The European Central Bank (ECB)’s October meeting minutes were released mid-month, and reflected rising concerns over the increasingly broad-based nature of inflation while having to simultaneously balance growth risks. Anticipating a weakening economic picture, the ECB has signalled a potential slowing in the pace of rate hikes in December from 75 to 50 basis points, although ECB President Lagarde has reiterated the bank ‘is not done’ raising rates. The latest inflation data is likely to support the ECB’s case for a smaller hike in December, with the November CPI coming in at a below expected 10% year-on-year, with energy prices easing amid a relatively mild autumn, though the region is now approaching its seasonal peak period for energy usage over the winter.
Following an ill-fated ‘mini-budget’ that cost both the new Prime Minister and Chancellor of the Exchequer their jobs, new UK Prime Minister Rishi Sunak deliver a fiscal update in November that was contractionary overall. An estimated £55 billion of fiscal tightening over the next five years is expected, consisting of spending cuts and tax hikes – the latter of which will be the largest tax increase since the early 1990s. With the latest inflation print above forecasts at a 41-year high of 11.1% coming despite the government’s Energy Price Guarantee program, the impetus for fiscal austerity is elevated.
In China, there were signs of considerable signs of social unrest over the month, with widespread protests against the government’s strict ‘zero COVID’ approach ultimately leading to an unexpected government relaxation in some restrictions. There are some concerns, however, around a surge in cases, particularly among the elderly, which as a cohort have relatively low vaccination rates. Sentiment indicators remain close to neutral, albeit slightly contractionary overall. The official manufacturing PMI gauge edged downward 1.2 points to 48 in November, while the Caixin measure increased 0.2 points to 49.4.

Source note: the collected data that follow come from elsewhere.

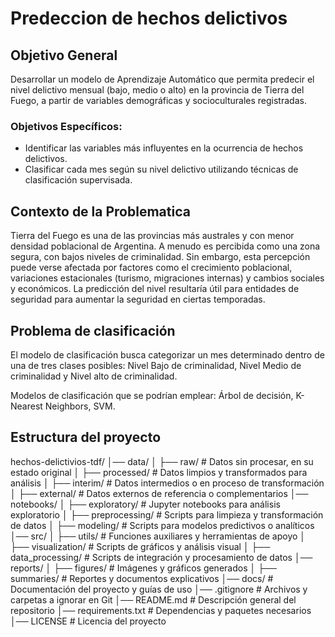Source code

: 
# Predeccion de hechos delictivos

## Objetivo General
Desarrollar un modelo de Aprendizaje Automático que permita predecir el nivel delictivo mensual (bajo, medio o alto) en la provincia de Tierra del Fuego, a partir de variables demográficas y socioculturales registradas.

### Objetivos Específicos:
- Identificar las variables más influyentes en la ocurrencia de hechos
delictivos.
- Clasificar cada mes según su nivel delictivo utilizando técnicas de
clasificación supervisada.


## Contexto de la Problematica
Tierra del Fuego es una de las provincias más australes y con menor densidad poblacional de Argentina. A menudo es percibida como una zona segura, con bajos niveles de criminalidad. Sin embargo, esta percepción puede verse afectada por factores como el crecimiento poblacional, variaciones estacionales (turismo, migraciones internas) y cambios sociales y económicos. La predicción del nivel resultaría útil para entidades de seguridad para aumentar la seguridad en ciertas temporadas.

## Problema de clasificación
El modelo de clasificación busca categorizar un mes determinado dentro de una de tres clases posibles: Nivel Bajo de criminalidad, Nivel Medio de criminalidad y Nivel alto de criminalidad.

Modelos de clasificación que se podrían emplear: Árbol de decisión, K-Nearest Neighbors, SVM.
## Estructura del proyecto

hechos-delictivios-tdf/
│── data/
│   ├── raw/                # Datos sin procesar, en su estado original
│   ├── processed/          # Datos limpios y transformados para análisis
│   ├── interim/            # Datos intermedios o en proceso de transformación
│   ├── external/           # Datos externos de referencia o complementarios
│── notebooks/
│   ├── exploratory/        # Jupyter notebooks para análisis exploratorio
│   ├── preprocessing/      # Scripts para limpieza y transformación de datos
│   ├── modeling/           # Scripts para modelos predictivos o analíticos
│── src/
│   ├── utils/              # Funciones auxiliares y herramientas de apoyo
│   ├── visualization/      # Scripts de gráficos y análisis visual
│   ├── data_processing/    # Scripts de integración y procesamiento de datos
│── reports/
│   ├── figures/            # Imágenes y gráficos generados
│   ├── summaries/          # Reportes y documentos explicativos
│── docs/                   # Documentación del proyecto y guías de uso
│── .gitignore              # Archivos y carpetas a ignorar en Git
│── README.md               # Descripción general del repositorio
│── requirements.txt        # Dependencias y paquetes necesarios
│── LICENSE                 # Licencia del proyecto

The pivot by central banks served to buoy risk assets over November, lifting overseas developed market equities by 5.4% on a fully AUD-hedged basis, and local equities by 6.5%. Emerging market equities benefitted even more, rallying nearly 10% for the month on an AUD-unhedged basis. Annual returns for overseas equities nonetheless remain in negative territory; for the year to 30 November, developed markets returned -10.1% fully hedged back to Australian dollars, although domestic equities, with a stronger skew to commodities producers that have benefitted from rising prices, are in positive territory, and returned 4.3% for the twelve-month period.
Fixed interest returns were also favourable for the month, with a dovish tilt in expected policy settings leading to a decline in bond yields and credit spreads, meaning Australian and overseas fixed interest posted positive returns of 1.6% and 2.4%, respectively. That said, returns for both remain firmly in negative territory on a year-on-year basis at -7.7% and -11.5%, respectively.
It has been an atypical year for global equities and fixed interest. While in recent decades they have exhibited a negative return correlation, even in periods where they have exhibited a positive correlation, returns have tended to be positive. However, for US stocks and bonds at least, 2022 is likely to be the third calendar year in modern history – after 1931 and 1969 - where both have recorded negative returns.